Translator program sees rapid enrollment growth

Since its launch five years ago, the UA’s translation and interpretation program has grown from 35 to 170 students.

The Spanish and Portuguese department’s five-year-long undergraduate program was developed by the National Center for Interpretation through a grant given to the center from the U.S. Department of Education.

“The federal government has been looking at this much more closely, recently in the last 10 years or so, and so more and more agencies are recognizing their obligation to provide interpreter services for their clients,” said Paul Gatto, assistant director for the Interpretation Test Research Center.

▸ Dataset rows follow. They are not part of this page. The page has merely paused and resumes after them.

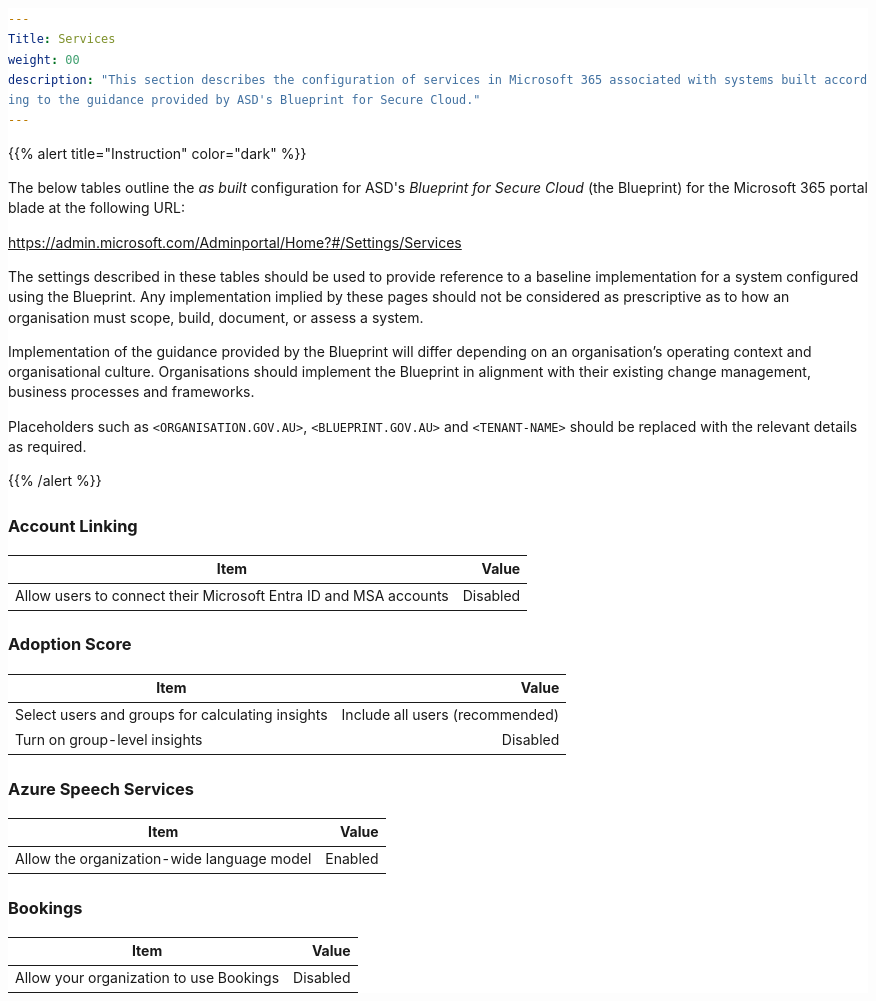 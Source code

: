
 ```yaml
---
Title: Services
weight: 00
description: "This section describes the configuration of services in Microsoft 365 associated with systems built according to the guidance provided by ASD's Blueprint for Secure Cloud."
---
```


{{% alert title="Instruction" color="dark" %}}
 
The below tables outline the *as built* configuration for ASD's *Blueprint for Secure Cloud* (the Blueprint) for the Microsoft 365 portal blade at the following URL:

https://admin.microsoft.com/Adminportal/Home?#/Settings/Services
 
The settings described in these tables should be used to provide reference to a baseline implementation for a system configured using the Blueprint. Any implementation implied by these pages should not be considered as prescriptive as to how an organisation must scope, build, document, or assess a system.

Implementation of the guidance provided by the Blueprint will differ depending on an organisation’s operating context and organisational culture. Organisations should implement the Blueprint in alignment with their existing change management, business processes and frameworks.

Placeholders such as `<ORGANISATION.GOV.AU>`, `<BLUEPRINT.GOV.AU>` and `<TENANT-NAME>` should be replaced with the relevant details as required.
 
{{% /alert %}}

### Account Linking

| Item                                                             |    Value |
| ---------------------------------------------------------------- | -------: |
| Allow users to connect their Microsoft Entra ID and MSA accounts | Disabled |

### Adoption Score

| Item                                             |                           Value |
| ------------------------------------------------ | ------------------------------: |
| Select users and groups for calculating insights | Include all users (recommended) |
| Turn on group-level insights                     |                        Disabled |

### Azure Speech Services

| Item                                       |   Value |
| ------------------------------------------ | ------: |
| Allow the organization-wide language model | Enabled |

### Bookings

| Item                                    |    Value |
| --------------------------------------- | -------: |
| Allow your organization to use Bookings | Disabled |
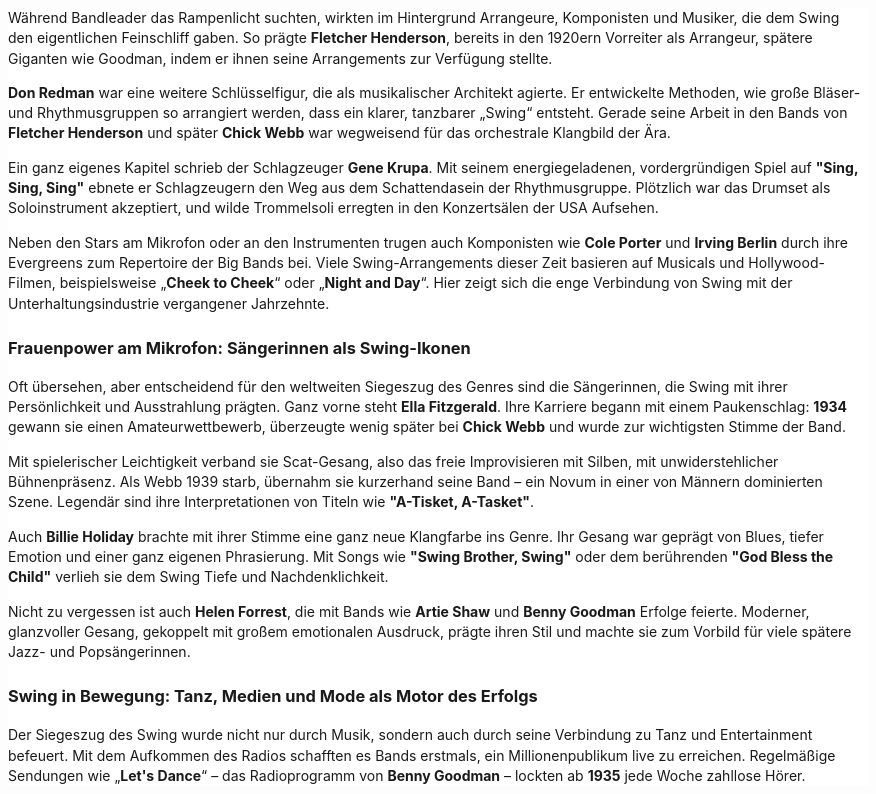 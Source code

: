 Während Bandleader das Rampenlicht suchten, wirkten im Hintergrund Arrangeure, Komponisten und
Musiker, die dem Swing den eigentlichen Feinschliff gaben. So prägte **Fletcher Henderson**, bereits
in den 1920ern Vorreiter als Arrangeur, spätere Giganten wie Goodman, indem er ihnen seine
Arrangements zur Verfügung stellte.

**Don Redman** war eine weitere Schlüsselfigur, die als musikalischer Architekt agierte. Er
entwickelte Methoden, wie große Bläser- und Rhythmusgruppen so arrangiert werden, dass ein klarer,
tanzbarer „Swing“ entsteht. Gerade seine Arbeit in den Bands von **Fletcher Henderson** und später
**Chick Webb** war wegweisend für das orchestrale Klangbild der Ära.

Ein ganz eigenes Kapitel schrieb der Schlagzeuger **Gene Krupa**. Mit seinem energiegeladenen,
vordergründigen Spiel auf **"Sing, Sing, Sing"** ebnete er Schlagzeugern den Weg aus dem
Schattendasein der Rhythmusgruppe. Plötzlich war das Drumset als Soloinstrument akzeptiert, und
wilde Trommelsoli erregten in den Konzertsälen der USA Aufsehen.

Neben den Stars am Mikrofon oder an den Instrumenten trugen auch Komponisten wie **Cole Porter** und
**Irving Berlin** durch ihre Evergreens zum Repertoire der Big Bands bei. Viele Swing-Arrangements
dieser Zeit basieren auf Musicals und Hollywood-Filmen, beispielsweise „**Cheek to Cheek**“ oder
„**Night and Day**“. Hier zeigt sich die enge Verbindung von Swing mit der Unterhaltungsindustrie
vergangener Jahrzehnte.

### Frauenpower am Mikrofon: Sängerinnen als Swing-Ikonen

Oft übersehen, aber entscheidend für den weltweiten Siegeszug des Genres sind die Sängerinnen, die
Swing mit ihrer Persönlichkeit und Ausstrahlung prägten. Ganz vorne steht **Ella Fitzgerald**. Ihre
Karriere begann mit einem Paukenschlag: **1934** gewann sie einen Amateurwettbewerb, überzeugte
wenig später bei **Chick Webb** und wurde zur wichtigsten Stimme der Band.

Mit spielerischer Leichtigkeit verband sie Scat-Gesang, also das freie Improvisieren mit Silben, mit
unwiderstehlicher Bühnenpräsenz. Als Webb 1939 starb, übernahm sie kurzerhand seine Band – ein Novum
in einer von Männern dominierten Szene. Legendär sind ihre Interpretationen von Titeln wie
**"A-Tisket, A-Tasket"**.

Auch **Billie Holiday** brachte mit ihrer Stimme eine ganz neue Klangfarbe ins Genre. Ihr Gesang war
geprägt von Blues, tiefer Emotion und einer ganz eigenen Phrasierung. Mit Songs wie **"Swing
Brother, Swing"** oder dem berührenden **"God Bless the Child"** verlieh sie dem Swing Tiefe und
Nachdenklichkeit.

Nicht zu vergessen ist auch **Helen Forrest**, die mit Bands wie **Artie Shaw** und **Benny
Goodman** Erfolge feierte. Moderner, glanzvoller Gesang, gekoppelt mit großem emotionalen Ausdruck,
prägte ihren Stil und machte sie zum Vorbild für viele spätere Jazz- und Popsängerinnen.

### Swing in Bewegung: Tanz, Medien und Mode als Motor des Erfolgs

Der Siegeszug des Swing wurde nicht nur durch Musik, sondern auch durch seine Verbindung zu Tanz und
Entertainment befeuert. Mit dem Aufkommen des Radios schafften es Bands erstmals, ein
Millionenpublikum live zu erreichen. Regelmäßige Sendungen wie „**Let's Dance**“ – das Radioprogramm
von **Benny Goodman** – lockten ab **1935** jede Woche zahllose Hörer.
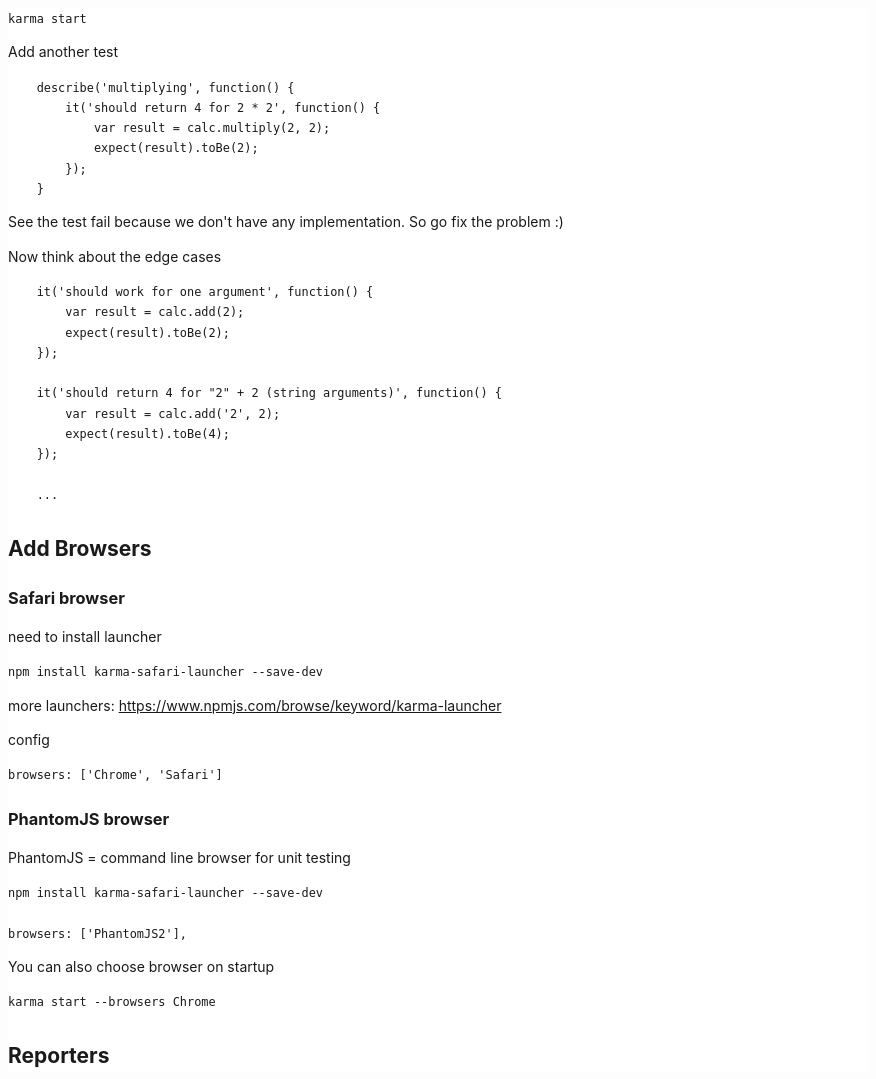     karma start

Add another test

        describe('multiplying', function() {
            it('should return 4 for 2 * 2', function() {
                var result = calc.multiply(2, 2);
                expect(result).toBe(2);
            });
        }

See the test fail because we don't have any implementation. So go fix the problem :)

Now think about the edge cases

```
    it('should work for one argument', function() {
        var result = calc.add(2);
        expect(result).toBe(2);
    });

    it('should return 4 for "2" + 2 (string arguments)', function() {
        var result = calc.add('2', 2);
        expect(result).toBe(4);
    });

    ...
```

## Add Browsers

### Safari browser

need to install launcher

    npm install karma-safari-launcher --save-dev

more launchers: https://www.npmjs.com/browse/keyword/karma-launcher

config

    browsers: ['Chrome', 'Safari']

### PhantomJS browser

PhantomJS = command line browser for unit testing

    npm install karma-safari-launcher --save-dev

    browsers: ['PhantomJS2'],

You can also choose browser on startup

    karma start --browsers Chrome

## Reporters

In August 2000, then-President Bill Clinton signed White House Executive Order 13166 requiring that “the Federal Government provides and funds an array of services that can be made accessible to otherwise eligible persons who are not proficient in the English language.”

Title VI of the Civil Rights Act of 1964 also requires institutions that receive federal money to provide equal access to people with limited English proficiency, which Gatto explained as one of the many reasons for the growing demand for qualified translators and interpreters.

“The need is great and growing because of federal efforts to enforce civil rights laws that relate to people with limited English proficiency,” Gatto said.

Sonia Colina, a professor of Spanish and Portuguese, said the program is developing an online certification process, which will cater to working professionals and undergraduates who want to continue their education in translation and interpretation.

“For people who are older, or professionals that might be working part-time or full-time, those people see sometimes that they can’t go back to school but they need to get some kind of formal training,” Colina said. “Up until very recently in the U.S. we didn’t really have much formal training in translation and interpretation.”

With the increasing number of accredited translators and interpreters, businesses and institutions will begin to seek translators and interpreters with higher forms of education in the field, according to Colina.

“Recent Department of Labor statistics indicate that the growth of the field is projected to outpace the growth of most fields in the next 20 years,” Gatto said.

Translation and interpretation programs are also necessary for Americans born in the U.S.

“There a lot of people who are born and raised here who are still limited in their English proficiency, and you can grow up in this country without knowing very much English,” Gatto said.

Gatto said the mentality that the United States is an English-speaking country is inconsistent with the legal foundation of the country, and that it wasn’t created with English as its primary language.

“It doesn’t strike me as very American … and it doesn’t strike me as a particularly moral perspective to take,” Gatto said.

Colina also stressed the demand for accredited translators in the medical and legal fields where businesses are liable for mistakes in translation.

Ramses Rocha, a UA graduate from the Eller College of Management and program coordinator for the National Center for Interpretation, said he’s witnessed the difficulty that a person with limited knowledge in English undergoes in medical and legal settings.

“In the legal realm, as well as in the medical, there’s definitely a different language. Being able to communicate in such a language is a matter of life or death,” Rocha said. “The service that we provide to train people who want to interpret and translate is very important, there are people who really need the service.”

Rocha said his main goal is to fulfill the center’s mission statement and provide access and justice to people with limited or no knowledge of the English language. The center also contributes to the UA’s obligations as a land grant institution to serve the community, Gatto said.

“We really try to make ourselves a resource for the community of interpreters in this country at all levels,” said Eva Morrow, marketing specialist for the center, “and that’s definitely something we like to reinforce.”